Research Article | Open Access

Volume 2023 | Article ID 5033835 | https://doi.org/10.1155/2023/5033835

Supplementary Motor Area Activity Differs in Parkinson’s Disease with and without Freezing of Gait

J. Sebastian Marquez,¹Ronny P. Bartsch,²Moritz Günther,³S. M. Shafiul Hasan,¹Or Koren,⁴Meir Plotnik,^4,5,6and Ou Bai¹

Academic Editor: Carlo Ferrarese

Received26 Dec 2022

Revised18 Jul 2023

Accepted07 Aug 2023

Published04 Sept 2023

Abstract

The study aimed to investigate the neural changes that differentiate Parkinson’s disease patients with freezing of gait and age-matched controls, using ambulatory electroencephalography event-related features. Compared to controls, definite freezers exhibited significantly less alpha desynchronization at the motor cortex about 300 ms before and after the start of overground walking and decreased low-beta desynchronization about 300 ms before and about 300 and 700 ms after walking onset. The late slope of motor potentials also differed in the sensory and motor areas between groups of controls, definite, and probable freezers. This difference was found both in preparation and during the execution of normal walking. The average frontal peak of motor potential was also found to be largely reduced in the definite freezers compared with the probable freezers and controls. These findings provide valuable insights into the underlying structures that are affected in patients with freezing of gait, which could be used to tailor drug development and personalize drug care for disease subtypes. In addition, the study’s findings can help in the evaluation and validation of nonpharmacological therapies for patients with Parkinson’s disease.

1. Introduction

Persons with Parkinson’s disease (PD) demonstrate gait disturbances that usually worsen with disease progression. Freezing of gait (FoG) is an extremely debilitating one [1]. One of the hypotheses for explaining its underlying pathophysiology states that FoG is caused by a problem with the central drive and automaticity of movement [2].

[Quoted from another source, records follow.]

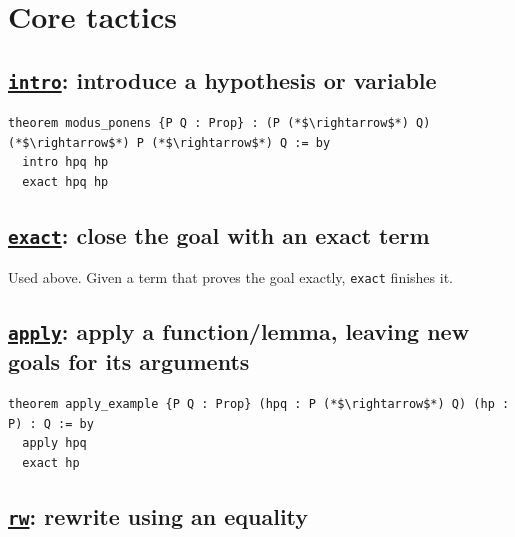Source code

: \section{Core tactics}\label{sec:04-tactics:02-core-tactics:1}

\subsection{\texorpdfstring{\href{https://lean-lang.org/doc/reference/latest/Tactic-Proofs/Tactic-Reference/}{\texttt{intro}}: introduce a hypothesis or variable}{intro: introduce a hypothesis or variable}}\label{sec:04-tactics:02-core-tactics:2}

\begin{lstlisting}
theorem modus_ponens {P Q : Prop} : (P (*$\rightarrow$*) Q) (*$\rightarrow$*) P (*$\rightarrow$*) Q := by
  intro hpq hp
  exact hpq hp
\end{lstlisting}

\subsection{\texorpdfstring{\href{https://lean-lang.org/doc/reference/latest/Tactic-Proofs/Tactic-Reference/}{\texttt{exact}}: close the goal with an exact term}{exact: close the goal with an exact term}}\label{sec:04-tactics:02-core-tactics:3}

Used above. Given a term that proves the goal exactly, \texttt{exact} finishes it.

\subsection{\texorpdfstring{\href{https://lean-lang.org/doc/reference/latest/Tactic-Proofs/Tactic-Reference/}{\texttt{apply}}: apply a function/lemma, leaving new goals for its arguments}{apply: apply a function/lemma, leaving new goals for its arguments}}\label{sec:04-tactics:02-core-tactics:4}

\begin{lstlisting}
theorem apply_example {P Q : Prop} (hpq : P (*$\rightarrow$*) Q) (hp : P) : Q := by
  apply hpq
  exact hp
\end{lstlisting}

\subsection{\texorpdfstring{\href{https://lean-lang.org/doc/reference/latest/Tactic-Proofs/Tactic-Reference/}{\texttt{rw}}: rewrite using an equality}{rw: rewrite using an equality}}\label{sec:04-tactics:02-core-tactics:5}

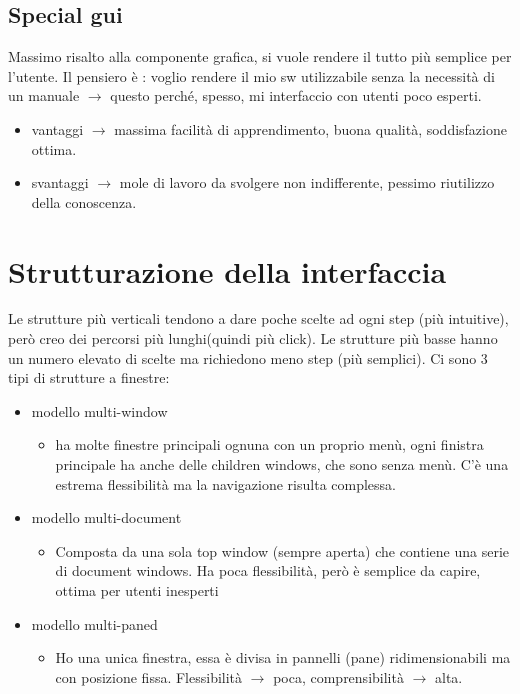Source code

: \documentclass[a4paper,12pt]{report}
\begin{document}
	\subsection{Special gui}
	Massimo risalto alla componente grafica, si vuole rendere il tutto più semplice per l’utente. Il pensiero è : voglio rendere il mio sw utilizzabile senza la necessità di un manuale $\rightarrow$ questo perché, spesso, mi interfaccio con utenti poco esperti. 
	\begin{itemize} 
		\item vantaggi  $\rightarrow$ massima facilità di apprendimento, buona qualità, soddisfazione ottima.
		\item svantaggi $\rightarrow$ mole di lavoro da svolgere non indifferente, pessimo riutilizzo della conoscenza.
	\end{itemize}
	\section{Strutturazione della interfaccia}
	Le strutture più verticali tendono a dare poche scelte ad ogni step (più intuitive), però creo dei percorsi più lunghi(quindi più click). Le strutture più basse hanno un numero elevato di scelte ma richiedono meno step (più semplici). 
	Ci sono 3 tipi di strutture a finestre:
	\begin{itemize}
		\item modello multi-window 
		\begin{itemize}
			\item ha molte finestre principali ognuna con un proprio menù, ogni finistra principale ha anche delle children windows, che sono senza menù. C'è una estrema flessibilità ma la navigazione risulta complessa.
		\end{itemize}
		\item modello multi-document
		\begin{itemize}
			\item Composta da una sola top window (sempre aperta) che contiene una serie di document windows.  Ha poca flessibilità, però è semplice da capire, ottima per utenti inesperti
		\end{itemize}
		\item modello multi-paned
		\begin{itemize}
			\item Ho una unica finestra, essa è divisa in pannelli (pane) ridimensionabili ma con posizione fissa. Flessibilità $\rightarrow$ poca, comprensibilità $\rightarrow$ alta.
		\end{itemize}
	\end{itemize}
\end{document}
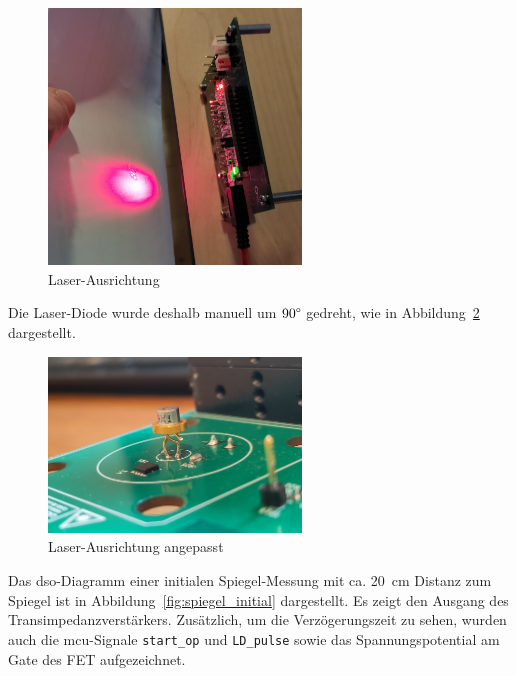 \begin{figure}[H]
    \centering
    \includegraphics[width=0.6\textwidth]{graphics/laser_ausrichtung.jpg}
    \caption{Laser-Ausrichtung}\label{fig:laser_ausrichtung}
\end{figure}

Die Laser-Diode wurde deshalb manuell um $90\degree$ gedreht, wie in Abbildung~\ref{fig:laser_ausrichtung_angepasst}
dargestellt.

\begin{figure}[H]
    \centering
    \includegraphics[width=0.6\textwidth]{graphics/laser_ausrichtung_angepasst.jpg}
    \caption{Laser-Ausrichtung angepasst}\label{fig:laser_ausrichtung_angepasst}
\end{figure}

Das \acrshort{dso}-Diagramm einer initialen Spiegel-Messung mit ca. 20~cm Distanz zum Spiegel ist in
Abbildung~\ref{fig:spiegel_initial} dargestellt. Es zeigt den Ausgang des Transimpedanzverstärkers. Zusätzlich, um die
Verzögerungszeit zu sehen, wurden auch die \acrshort{mcu}-Signale \lstinline|start_op| und \lstinline|LD_pulse| sowie
das Spannungspotential am Gate des FET aufgezeichnet.

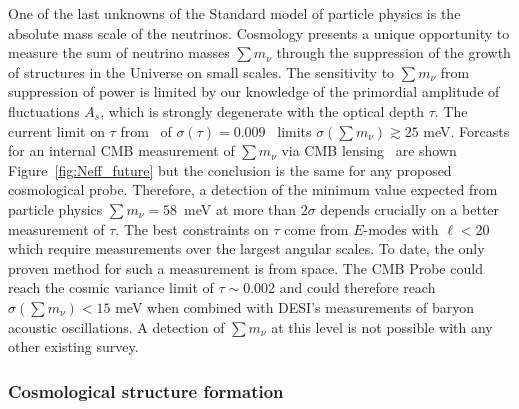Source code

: \vspace{-0.05in}

One of the last unknowns of the Standard model of particle physics is the absolute mass scale of the neutrinos.  
Cosmology presents a unique opportunity to measure the sum of neutrino masses $\sum m_\nu$ through the 
suppression of the growth of structures in the Universe on small scales.  
The sensitivity to $\sum m_\nu$ from suppression of power is limited by our knowledge of 
the primordial amplitude of fluctuations $A_s$, which is strongly degenerate with the optical depth $\tau$.  
The current limit on $\tau$ from \planck\ of $\sigma({\tau}) = 0.009$~\cite{} limits 
$\sigma(\sum m_\nu) \gtrsim 25$ meV. Forcasts for an internal 
CMB measurement of $\sum m_\nu$ via CMB lensing~\cite{Kaplinghat:2003bh} are shown Figure~\ref{fig:Neff_future} but the conclusion is the same for any proposed cosmological probe.  
Therefore, a detection of the minimum value expected from particle physics  
$\sum m_\nu = 58$~meV at more than $2 \sigma$ depends crucially on a better measurement of $\tau$.  
The best constraints on $\tau$ come from $E$-modes with $\ell < 20$ which require 
measurements over the largest angular scales.
To date, the only proven method for such a measurement is from space.  
The \ac{CMB} Probe could reach the cosmic variance limit of $\tau \sim 0.002$ and could therefore 
reach $\sigma(\sum m_\nu) < 15$ meV when combined with DESI's measurements of 
baryon acoustic oscillations.  
A detection of $\sum m_\nu$ at this level is not possible with any other existing survey.

\vspace{-0.15in}

\subsubsection{Cosmological structure formation}

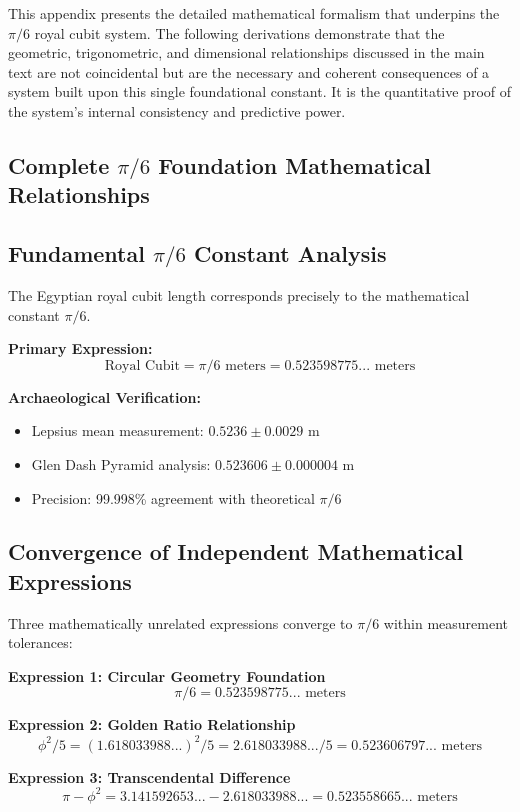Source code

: \documentclass[11pt]{article}
\begin{document}
This appendix presents the detailed mathematical formalism that underpins the $\pi/6$ royal cubit system. The following derivations demonstrate that the geometric, trigonometric, and dimensional relationships discussed in the main text are not coincidental but are the necessary and coherent consequences of a system built upon this single foundational constant. It is the quantitative proof of the system's internal consistency and predictive power.

\subsection{Complete \texorpdfstring{$\pi/6$}{pi/6} Foundation Mathematical Relationships}

\subsection{Fundamental \texorpdfstring{$\pi/6$}{pi/6} Constant Analysis}
The Egyptian royal cubit length corresponds precisely to the mathematical constant $\pi/6$.

\textbf{Primary Expression:}
\[ \text{Royal Cubit} = \pi/6 \text{ meters} = 0.523598775... \text{ meters} \]

\textbf{Archaeological Verification:}
\begin{itemize}
    \item Lepsius mean measurement: $0.5236 \pm 0.0029$ m
    \item Glen Dash Pyramid analysis: $0.523606 \pm 0.000004$ m
    \item Precision: 99.998\% agreement with theoretical $\pi/6$
\end{itemize}

\subsection{Convergence of Independent Mathematical Expressions}
Three mathematically unrelated expressions converge to $\pi/6$ within measurement tolerances:

\textbf{Expression 1: Circular Geometry Foundation}
\[ \pi/6 = 0.523598775... \text{ meters} \]

\textbf{Expression 2: Golden Ratio Relationship}
\[ \phi^2/5 = (1.618033988...)^2/5 = 2.618033988.../5 = 0.523606797... \text{ meters} \]

\textbf{Expression 3: Transcendental Difference}
\[ \pi - \phi^2 = 3.141592653... - 2.618033988... = 0.523558665... \text{ meters} \]
\end{document}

It has also been hypothesized that the automaticity of movement mediated by the crosstalk of basal ganglia (BG) inputs from the motor, cognitive, and limbic cortical areas, which regularly complement each other in unaffected persons, is disrupted in PD with FoG. In addition, in the later stages of PD, as gait control becomes less automated, crosstalk between these competing regions worsens gait execution during dual-tasking [3]. To support this hypothesis, clear biomarkers are needed that are associated with active gait and the physiological response from neural activity in preparation for and during active gait.

Although EEG does not provide the high spatial resolution of other imaging modalities, its high temporal resolution and portability make it an ideal technique for investigating FoG during locomotor activities and quantifying related neural changes. Among the first who studied FoG using EEG were Shine et al. reporting alterations in particular brain waves during FoG [4–6]. Lower beta frequencies seem to be most affected by freezers during treadmill walking [7], and increased power in the high-beta band has been found for freezers during rest [8]. In contrast, interhemispheric EEG synchronization is increased across all frequency bands for PD patients [9], and EEG synchronization networks show the highest connectivity for those patients suffering from FoG [10]. While in our previous works [9–11], we have investigated EEG synchronization during regular walking episodes irrespective of the phases of the gait cycle, the present paper focuses on gait initiation (which is thought to be one of the triggers of FoG [12]). In addition, to improve the signal-to-noise ratio, event-related potentials were explored.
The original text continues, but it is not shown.